Exercise instructions: Please determine the number of lines in the material below that contain the word "bird", and state it alone.

Records to process:
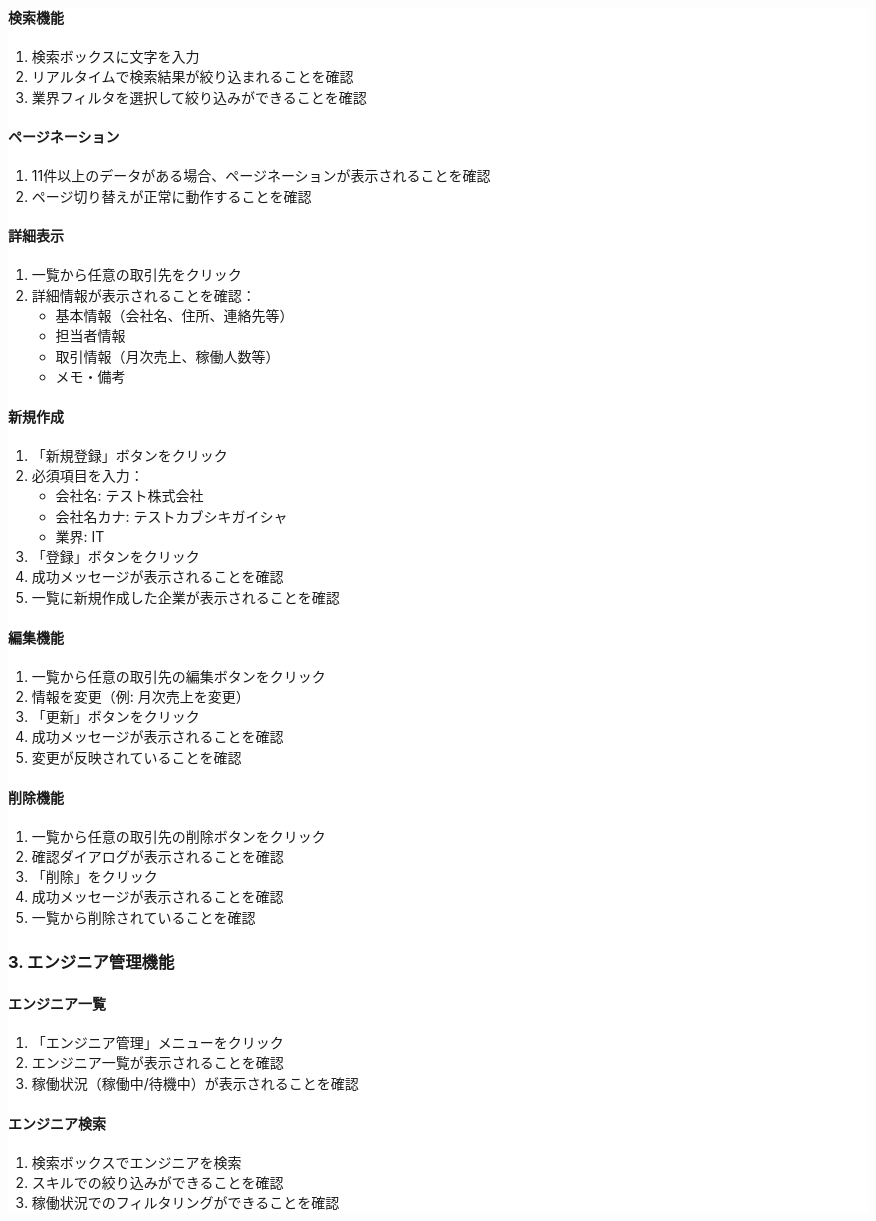 #### 検索機能
1. 検索ボックスに文字を入力
2. リアルタイムで検索結果が絞り込まれることを確認
3. 業界フィルタを選択して絞り込みができることを確認

#### ページネーション
1. 11件以上のデータがある場合、ページネーションが表示されることを確認
2. ページ切り替えが正常に動作することを確認

#### 詳細表示
1. 一覧から任意の取引先をクリック
2. 詳細情報が表示されることを確認：
   - 基本情報（会社名、住所、連絡先等）
   - 担当者情報
   - 取引情報（月次売上、稼働人数等）
   - メモ・備考

#### 新規作成
1. 「新規登録」ボタンをクリック
2. 必須項目を入力：
   - 会社名: テスト株式会社
   - 会社名カナ: テストカブシキガイシャ
   - 業界: IT
3. 「登録」ボタンをクリック
4. 成功メッセージが表示されることを確認
5. 一覧に新規作成した企業が表示されることを確認

#### 編集機能
1. 一覧から任意の取引先の編集ボタンをクリック
2. 情報を変更（例: 月次売上を変更）
3. 「更新」ボタンをクリック
4. 成功メッセージが表示されることを確認
5. 変更が反映されていることを確認

#### 削除機能
1. 一覧から任意の取引先の削除ボタンをクリック
2. 確認ダイアログが表示されることを確認
3. 「削除」をクリック
4. 成功メッセージが表示されることを確認
5. 一覧から削除されていることを確認

### 3. エンジニア管理機能

#### エンジニア一覧
1. 「エンジニア管理」メニューをクリック
2. エンジニア一覧が表示されることを確認
3. 稼働状況（稼働中/待機中）が表示されることを確認

#### エンジニア検索
1. 検索ボックスでエンジニアを検索
2. スキルでの絞り込みができることを確認
3. 稼働状況でのフィルタリングができることを確認
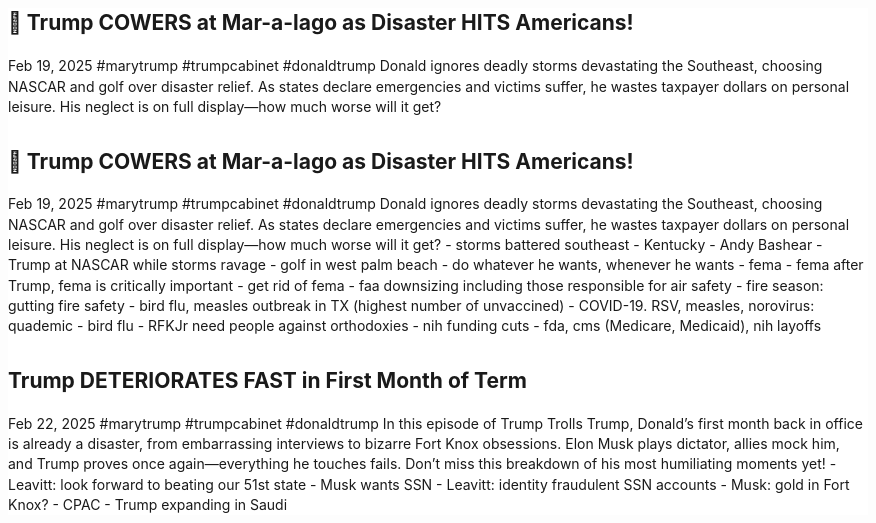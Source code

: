 ## 🚨 Trump COWERS at Mar-a-lago as Disaster HITS Americans!
<iframe width="560" height="315" src="https://www.youtube.com/embed/rB3thnAjwtQ?si=9MFO4PULLtMczcIK" title="YouTube video player" frameborder="0" allow="accelerometer; autoplay; clipboard-write; encrypted-media; gyroscope; picture-in-picture; web-share" referrerpolicy="strict-origin-when-cross-origin" allowfullscreen></iframe>
Feb 19, 2025  #marytrump #trumpcabinet #donaldtrump
Donald ignores deadly storms devastating the Southeast, choosing NASCAR and golf over disaster relief. As states declare emergencies and victims suffer, he wastes taxpayer dollars on personal leisure. His neglect is on full display—how much worse will it get?

## 🚨 Trump COWERS at Mar-a-lago as Disaster HITS Americans!
<iframe width="560" height="315" src="https://www.youtube.com/embed/rB3thnAjwtQ?si=HehXtr_QiGgHl7s9" title="YouTube video player" frameborder="0" allow="accelerometer; autoplay; clipboard-write; encrypted-media; gyroscope; picture-in-picture; web-share" referrerpolicy="strict-origin-when-cross-origin" allowfullscreen></iframe>
Feb 19, 2025  #marytrump #trumpcabinet #donaldtrump
Donald ignores deadly storms devastating the Southeast, choosing NASCAR and golf over disaster relief. As states declare emergencies and victims suffer, he wastes taxpayer dollars on personal leisure. His neglect is on full display—how much worse will it get?
- storms battered southeast
- Kentucky
- Andy Bashear
- Trump at NASCAR while storms ravage
- golf in west palm beach
- do whatever he wants, whenever he wants
- fema
- fema after Trump, fema is critically important
- get rid of fema
- faa downsizing including those responsible for air safety
- fire season: gutting fire safety
- bird flu, measles outbreak in TX (highest number of unvaccined)
- COVID-19. RSV, measles, norovirus: quademic
- bird flu
- RFKJr need people against orthodoxies
- nih funding cuts
- fda, cms (Medicare, Medicaid), nih layoffs

## Trump DETERIORATES FAST in First Month of Term
<iframe width="560" height="315" src="https://www.youtube.com/embed/cCIJEH7qwY4?si=mP1SVMDHX6wLM3SA" title="YouTube video player" frameborder="0" allow="accelerometer; autoplay; clipboard-write; encrypted-media; gyroscope; picture-in-picture; web-share" referrerpolicy="strict-origin-when-cross-origin" allowfullscreen></iframe>
Feb 22, 2025  #marytrump #trumpcabinet #donaldtrump
In this episode of Trump Trolls Trump, Donald’s first month back in office is already a disaster, from embarrassing interviews to bizarre Fort Knox obsessions. Elon Musk plays dictator, allies mock him, and Trump proves once again—everything he touches fails. Don’t miss this breakdown of his most humiliating moments yet!
- Leavitt: look forward to beating our 51st state
- Musk wants SSN
- Leavitt: identity fraudulent SSN accounts
- Musk: gold in Fort Knox?
- CPAC
- Trump expanding in Saudi

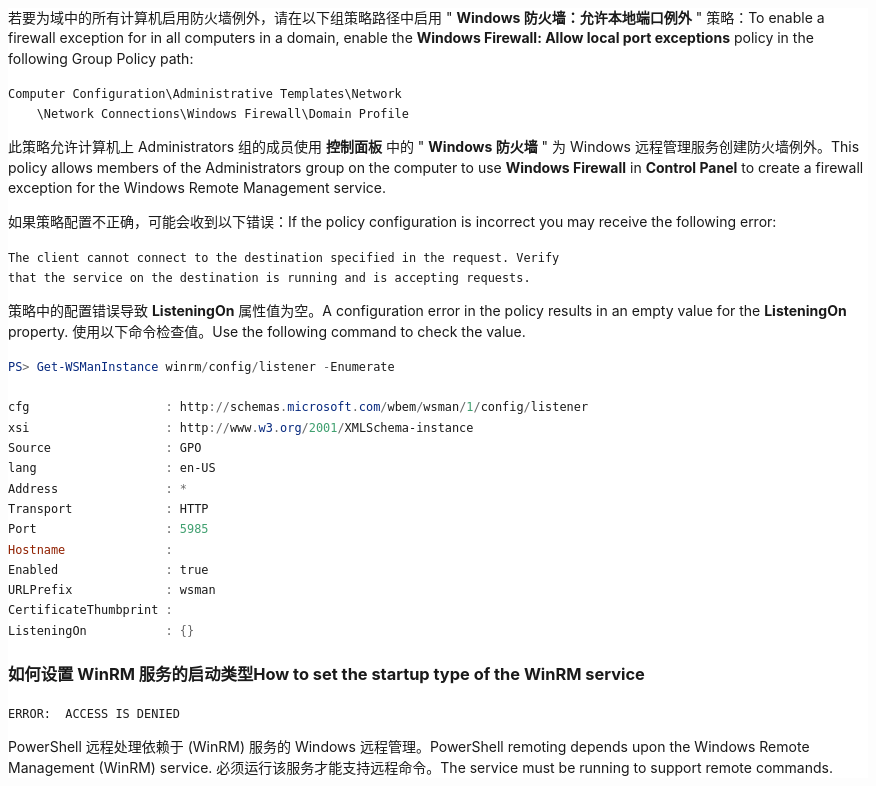 <span data-ttu-id="4bb86-154">若要为域中的所有计算机启用防火墙例外，请在以下组策略路径中启用 " **Windows 防火墙：允许本地端口例外** " 策略：</span><span class="sxs-lookup"><span data-stu-id="4bb86-154">To enable a firewall exception for in all computers in a domain, enable the **Windows Firewall: Allow local port exceptions** policy in the following Group Policy path:</span></span>

```
Computer Configuration\Administrative Templates\Network
    \Network Connections\Windows Firewall\Domain Profile
```

<span data-ttu-id="4bb86-155">此策略允许计算机上 Administrators 组的成员使用 **控制面板** 中的 " **Windows 防火墙** " 为 Windows 远程管理服务创建防火墙例外。</span><span class="sxs-lookup"><span data-stu-id="4bb86-155">This policy allows members of the Administrators group on the computer to use **Windows Firewall** in **Control Panel** to create a firewall exception for the Windows Remote Management service.</span></span>

<span data-ttu-id="4bb86-156">如果策略配置不正确，可能会收到以下错误：</span><span class="sxs-lookup"><span data-stu-id="4bb86-156">If the policy configuration is incorrect you may receive the following error:</span></span>

```
The client cannot connect to the destination specified in the request. Verify
that the service on the destination is running and is accepting requests.
```

<span data-ttu-id="4bb86-157">策略中的配置错误导致 **ListeningOn** 属性值为空。</span><span class="sxs-lookup"><span data-stu-id="4bb86-157">A configuration error in the policy results in an empty value for the **ListeningOn** property.</span></span> <span data-ttu-id="4bb86-158">使用以下命令检查值。</span><span class="sxs-lookup"><span data-stu-id="4bb86-158">Use the following command to check the value.</span></span>

```powershell
PS> Get-WSManInstance winrm/config/listener -Enumerate

cfg                   : http://schemas.microsoft.com/wbem/wsman/1/config/listener
xsi                   : http://www.w3.org/2001/XMLSchema-instance
Source                : GPO
lang                  : en-US
Address               : *
Transport             : HTTP
Port                  : 5985
Hostname              :
Enabled               : true
URLPrefix             : wsman
CertificateThumbprint :
ListeningOn           : {}
```

### <a name="how-to-set-the-startup-type-of-the-winrm-service"></a><span data-ttu-id="4bb86-159">如何设置 WinRM 服务的启动类型</span><span class="sxs-lookup"><span data-stu-id="4bb86-159">How to set the startup type of the WinRM service</span></span>

```
ERROR:  ACCESS IS DENIED
```

<span data-ttu-id="4bb86-160">PowerShell 远程处理依赖于 (WinRM) 服务的 Windows 远程管理。</span><span class="sxs-lookup"><span data-stu-id="4bb86-160">PowerShell remoting depends upon the Windows Remote Management (WinRM) service.</span></span>
<span data-ttu-id="4bb86-161">必须运行该服务才能支持远程命令。</span><span class="sxs-lookup"><span data-stu-id="4bb86-161">The service must be running to support remote commands.</span></span>
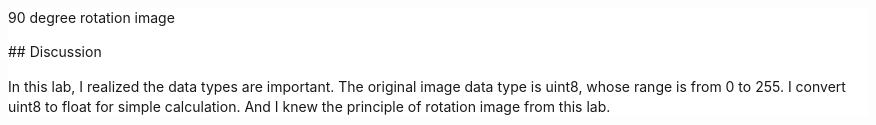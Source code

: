 90 degree rotation image

<div style="text-align: left">
## Discussion

In this lab, I realized the data types are important. The original image data type is uint8, whose range is from 0 to 255. I convert uint8 to float for simple calculation. And I knew the principle of rotation image from this lab.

Exercise response: 2